:: Source material ::

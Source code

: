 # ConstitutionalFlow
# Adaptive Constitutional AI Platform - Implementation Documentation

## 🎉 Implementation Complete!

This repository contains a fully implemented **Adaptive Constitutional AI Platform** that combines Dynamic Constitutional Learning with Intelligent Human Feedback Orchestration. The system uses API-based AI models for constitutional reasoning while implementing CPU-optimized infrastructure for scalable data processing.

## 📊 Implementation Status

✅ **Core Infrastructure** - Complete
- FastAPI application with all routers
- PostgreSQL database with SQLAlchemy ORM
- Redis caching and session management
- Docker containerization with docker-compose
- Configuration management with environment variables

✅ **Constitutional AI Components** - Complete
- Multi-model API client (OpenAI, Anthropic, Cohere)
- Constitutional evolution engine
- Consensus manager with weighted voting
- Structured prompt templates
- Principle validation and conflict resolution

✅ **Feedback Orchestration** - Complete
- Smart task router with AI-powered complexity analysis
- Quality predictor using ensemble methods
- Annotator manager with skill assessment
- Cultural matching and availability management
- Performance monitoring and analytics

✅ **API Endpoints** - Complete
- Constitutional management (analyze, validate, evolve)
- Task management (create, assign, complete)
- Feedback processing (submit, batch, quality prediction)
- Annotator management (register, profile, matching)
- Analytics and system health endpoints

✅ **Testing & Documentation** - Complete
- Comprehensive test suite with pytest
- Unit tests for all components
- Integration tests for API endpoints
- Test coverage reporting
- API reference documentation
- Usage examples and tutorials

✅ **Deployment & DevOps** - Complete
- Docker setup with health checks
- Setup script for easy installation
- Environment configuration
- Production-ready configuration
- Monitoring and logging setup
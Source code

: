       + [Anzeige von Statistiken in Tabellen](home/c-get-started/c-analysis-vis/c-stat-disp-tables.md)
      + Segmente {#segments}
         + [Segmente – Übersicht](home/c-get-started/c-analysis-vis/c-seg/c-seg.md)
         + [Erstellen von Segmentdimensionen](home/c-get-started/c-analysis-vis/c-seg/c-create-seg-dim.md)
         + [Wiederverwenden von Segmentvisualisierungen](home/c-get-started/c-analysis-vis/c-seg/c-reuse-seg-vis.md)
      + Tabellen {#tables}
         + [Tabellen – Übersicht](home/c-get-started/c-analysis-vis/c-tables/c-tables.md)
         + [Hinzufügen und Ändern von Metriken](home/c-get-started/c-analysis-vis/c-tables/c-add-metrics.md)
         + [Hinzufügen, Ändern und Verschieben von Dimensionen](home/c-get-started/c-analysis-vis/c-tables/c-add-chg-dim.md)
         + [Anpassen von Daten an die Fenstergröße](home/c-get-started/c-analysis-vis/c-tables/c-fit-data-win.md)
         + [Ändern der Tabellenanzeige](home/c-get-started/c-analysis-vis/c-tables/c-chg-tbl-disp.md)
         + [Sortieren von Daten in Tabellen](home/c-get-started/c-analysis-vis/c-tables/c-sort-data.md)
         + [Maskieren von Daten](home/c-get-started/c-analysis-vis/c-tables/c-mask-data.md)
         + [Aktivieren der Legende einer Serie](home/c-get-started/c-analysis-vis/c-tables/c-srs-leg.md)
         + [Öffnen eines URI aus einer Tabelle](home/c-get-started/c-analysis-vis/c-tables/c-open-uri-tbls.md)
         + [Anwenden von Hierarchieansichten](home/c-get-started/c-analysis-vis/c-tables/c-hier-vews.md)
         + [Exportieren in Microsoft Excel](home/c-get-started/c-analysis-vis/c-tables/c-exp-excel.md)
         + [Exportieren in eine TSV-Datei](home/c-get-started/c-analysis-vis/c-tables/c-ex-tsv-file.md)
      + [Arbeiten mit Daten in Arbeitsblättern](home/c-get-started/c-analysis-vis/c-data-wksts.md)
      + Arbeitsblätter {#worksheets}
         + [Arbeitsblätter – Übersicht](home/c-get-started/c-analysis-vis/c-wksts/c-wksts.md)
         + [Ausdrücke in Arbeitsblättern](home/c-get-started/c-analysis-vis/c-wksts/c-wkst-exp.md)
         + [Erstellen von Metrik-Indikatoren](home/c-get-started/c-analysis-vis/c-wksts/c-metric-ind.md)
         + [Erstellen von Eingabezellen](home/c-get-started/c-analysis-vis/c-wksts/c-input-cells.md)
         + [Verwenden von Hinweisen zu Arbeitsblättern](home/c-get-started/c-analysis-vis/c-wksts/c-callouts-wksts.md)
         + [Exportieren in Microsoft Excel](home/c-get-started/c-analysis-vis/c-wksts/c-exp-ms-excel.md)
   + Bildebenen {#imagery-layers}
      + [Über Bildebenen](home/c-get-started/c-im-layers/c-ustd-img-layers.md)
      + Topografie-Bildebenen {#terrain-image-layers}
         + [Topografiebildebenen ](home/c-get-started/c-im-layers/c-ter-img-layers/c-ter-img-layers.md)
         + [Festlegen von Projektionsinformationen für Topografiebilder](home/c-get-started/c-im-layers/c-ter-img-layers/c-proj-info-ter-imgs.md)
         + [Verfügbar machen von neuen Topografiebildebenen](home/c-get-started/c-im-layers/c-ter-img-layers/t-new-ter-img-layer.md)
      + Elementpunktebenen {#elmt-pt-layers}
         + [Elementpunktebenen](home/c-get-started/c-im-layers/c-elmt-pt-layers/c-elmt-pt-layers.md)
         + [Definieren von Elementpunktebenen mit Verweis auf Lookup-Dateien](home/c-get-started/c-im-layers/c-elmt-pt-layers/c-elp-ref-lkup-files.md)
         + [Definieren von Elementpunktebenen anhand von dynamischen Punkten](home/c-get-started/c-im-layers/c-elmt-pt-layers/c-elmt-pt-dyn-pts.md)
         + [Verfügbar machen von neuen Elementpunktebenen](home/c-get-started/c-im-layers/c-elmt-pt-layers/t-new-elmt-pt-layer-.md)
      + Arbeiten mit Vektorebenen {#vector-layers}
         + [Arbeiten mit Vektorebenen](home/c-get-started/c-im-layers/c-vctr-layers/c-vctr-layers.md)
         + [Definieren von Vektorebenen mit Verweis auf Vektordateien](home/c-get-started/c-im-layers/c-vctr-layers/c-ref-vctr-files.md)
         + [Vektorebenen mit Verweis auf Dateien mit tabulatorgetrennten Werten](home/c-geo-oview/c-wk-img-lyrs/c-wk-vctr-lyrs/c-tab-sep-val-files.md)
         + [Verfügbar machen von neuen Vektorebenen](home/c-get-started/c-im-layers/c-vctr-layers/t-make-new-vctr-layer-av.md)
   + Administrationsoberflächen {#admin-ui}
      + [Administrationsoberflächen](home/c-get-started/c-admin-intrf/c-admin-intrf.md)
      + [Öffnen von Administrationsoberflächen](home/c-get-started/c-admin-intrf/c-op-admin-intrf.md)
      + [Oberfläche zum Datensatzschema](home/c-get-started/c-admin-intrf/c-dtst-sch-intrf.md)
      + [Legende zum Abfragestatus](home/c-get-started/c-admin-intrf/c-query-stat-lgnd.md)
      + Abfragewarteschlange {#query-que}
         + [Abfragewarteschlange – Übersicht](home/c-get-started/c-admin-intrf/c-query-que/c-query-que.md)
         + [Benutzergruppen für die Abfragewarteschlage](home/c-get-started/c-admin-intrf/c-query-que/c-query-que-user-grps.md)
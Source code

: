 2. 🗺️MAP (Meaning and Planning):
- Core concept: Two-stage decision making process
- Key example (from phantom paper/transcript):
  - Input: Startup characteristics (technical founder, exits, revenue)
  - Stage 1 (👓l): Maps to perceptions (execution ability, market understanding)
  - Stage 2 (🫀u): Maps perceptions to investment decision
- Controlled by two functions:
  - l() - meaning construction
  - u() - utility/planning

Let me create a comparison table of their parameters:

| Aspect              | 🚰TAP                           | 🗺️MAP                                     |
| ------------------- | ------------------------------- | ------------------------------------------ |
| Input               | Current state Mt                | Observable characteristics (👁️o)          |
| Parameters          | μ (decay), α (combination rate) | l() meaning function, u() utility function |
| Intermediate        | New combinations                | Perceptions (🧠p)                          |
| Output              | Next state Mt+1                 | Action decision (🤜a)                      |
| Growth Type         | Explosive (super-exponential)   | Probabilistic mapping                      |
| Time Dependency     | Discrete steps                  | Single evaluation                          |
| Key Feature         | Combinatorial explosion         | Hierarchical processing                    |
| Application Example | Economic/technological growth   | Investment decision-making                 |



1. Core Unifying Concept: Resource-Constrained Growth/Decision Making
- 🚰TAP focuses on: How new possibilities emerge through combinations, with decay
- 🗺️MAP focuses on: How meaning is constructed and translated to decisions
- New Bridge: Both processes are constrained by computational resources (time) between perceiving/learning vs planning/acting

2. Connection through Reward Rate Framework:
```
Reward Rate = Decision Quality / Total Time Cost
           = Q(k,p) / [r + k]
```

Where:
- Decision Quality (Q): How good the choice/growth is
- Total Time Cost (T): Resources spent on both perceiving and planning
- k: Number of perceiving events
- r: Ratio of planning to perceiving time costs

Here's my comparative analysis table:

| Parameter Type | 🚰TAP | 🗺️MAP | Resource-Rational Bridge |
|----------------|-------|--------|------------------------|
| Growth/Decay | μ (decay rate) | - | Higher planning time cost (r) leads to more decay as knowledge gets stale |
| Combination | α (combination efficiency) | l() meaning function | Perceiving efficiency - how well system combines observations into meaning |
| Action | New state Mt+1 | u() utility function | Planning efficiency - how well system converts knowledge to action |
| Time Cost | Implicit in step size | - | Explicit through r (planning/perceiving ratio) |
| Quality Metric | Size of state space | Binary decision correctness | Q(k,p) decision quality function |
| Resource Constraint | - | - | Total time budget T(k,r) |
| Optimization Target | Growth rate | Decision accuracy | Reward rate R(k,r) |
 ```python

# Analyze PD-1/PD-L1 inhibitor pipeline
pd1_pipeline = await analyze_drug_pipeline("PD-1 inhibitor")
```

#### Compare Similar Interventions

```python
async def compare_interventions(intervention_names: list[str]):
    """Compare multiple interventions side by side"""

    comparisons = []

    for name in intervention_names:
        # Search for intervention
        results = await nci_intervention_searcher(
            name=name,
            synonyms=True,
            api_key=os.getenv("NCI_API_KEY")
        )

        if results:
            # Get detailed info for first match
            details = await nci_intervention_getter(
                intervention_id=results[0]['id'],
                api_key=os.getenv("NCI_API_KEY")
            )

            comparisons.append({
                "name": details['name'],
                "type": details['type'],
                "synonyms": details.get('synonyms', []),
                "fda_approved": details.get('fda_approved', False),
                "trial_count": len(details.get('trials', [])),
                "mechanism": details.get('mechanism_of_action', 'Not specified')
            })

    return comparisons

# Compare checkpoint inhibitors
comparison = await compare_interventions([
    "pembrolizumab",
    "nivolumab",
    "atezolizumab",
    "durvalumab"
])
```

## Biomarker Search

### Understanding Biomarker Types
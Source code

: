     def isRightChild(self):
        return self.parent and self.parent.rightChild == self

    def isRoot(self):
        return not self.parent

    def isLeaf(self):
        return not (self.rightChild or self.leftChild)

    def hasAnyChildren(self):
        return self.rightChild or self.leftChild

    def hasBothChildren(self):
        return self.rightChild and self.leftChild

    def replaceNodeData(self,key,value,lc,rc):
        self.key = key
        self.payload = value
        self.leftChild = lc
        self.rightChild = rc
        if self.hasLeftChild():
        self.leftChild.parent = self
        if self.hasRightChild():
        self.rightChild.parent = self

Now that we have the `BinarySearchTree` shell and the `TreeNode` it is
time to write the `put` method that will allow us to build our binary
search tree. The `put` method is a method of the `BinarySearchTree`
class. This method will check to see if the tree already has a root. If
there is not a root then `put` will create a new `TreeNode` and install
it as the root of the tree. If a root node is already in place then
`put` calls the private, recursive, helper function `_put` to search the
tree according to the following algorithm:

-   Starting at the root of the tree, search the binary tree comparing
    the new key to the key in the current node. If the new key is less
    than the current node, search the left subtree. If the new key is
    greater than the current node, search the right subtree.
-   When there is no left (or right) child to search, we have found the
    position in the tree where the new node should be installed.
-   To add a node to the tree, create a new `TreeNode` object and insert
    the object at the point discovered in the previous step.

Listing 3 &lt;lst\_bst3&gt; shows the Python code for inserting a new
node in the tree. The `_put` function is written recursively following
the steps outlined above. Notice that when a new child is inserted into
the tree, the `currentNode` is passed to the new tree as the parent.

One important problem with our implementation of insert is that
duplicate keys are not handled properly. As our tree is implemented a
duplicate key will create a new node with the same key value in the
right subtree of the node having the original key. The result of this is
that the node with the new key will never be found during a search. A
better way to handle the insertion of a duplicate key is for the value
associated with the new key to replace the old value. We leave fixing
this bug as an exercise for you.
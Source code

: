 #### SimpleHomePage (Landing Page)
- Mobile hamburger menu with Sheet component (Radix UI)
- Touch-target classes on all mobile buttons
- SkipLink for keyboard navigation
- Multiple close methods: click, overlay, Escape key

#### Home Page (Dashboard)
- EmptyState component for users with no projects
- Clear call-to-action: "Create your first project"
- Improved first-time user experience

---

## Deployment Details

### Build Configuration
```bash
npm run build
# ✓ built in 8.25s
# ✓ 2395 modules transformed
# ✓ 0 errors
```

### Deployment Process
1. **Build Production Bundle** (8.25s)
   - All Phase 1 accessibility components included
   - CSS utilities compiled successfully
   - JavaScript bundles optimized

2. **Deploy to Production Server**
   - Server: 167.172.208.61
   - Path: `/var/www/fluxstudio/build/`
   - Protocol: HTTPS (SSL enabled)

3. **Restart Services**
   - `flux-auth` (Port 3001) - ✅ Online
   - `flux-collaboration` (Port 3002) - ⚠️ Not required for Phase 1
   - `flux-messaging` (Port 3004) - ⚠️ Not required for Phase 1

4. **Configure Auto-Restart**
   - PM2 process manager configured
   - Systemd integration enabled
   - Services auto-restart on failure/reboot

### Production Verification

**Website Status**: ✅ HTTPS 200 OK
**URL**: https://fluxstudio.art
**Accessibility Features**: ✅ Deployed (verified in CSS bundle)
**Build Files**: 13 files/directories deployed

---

:::

* _Exercise details_
Retype only the lines above between the line with "self.rightChild.parent = self" and the line with "there is not", counting those two lines as well, and keep every character as it is.

* _Expected answer_
        self.rightChild.parent = self

Now that we have the `BinarySearchTree` shell and the `TreeNode` it is
time to write the `put` method that will allow us to build our binary
search tree. The `put` method is a method of the `BinarySearchTree`
class. This method will check to see if the tree already has a root. If
there is not a root then `put` will create a new `TreeNode` and install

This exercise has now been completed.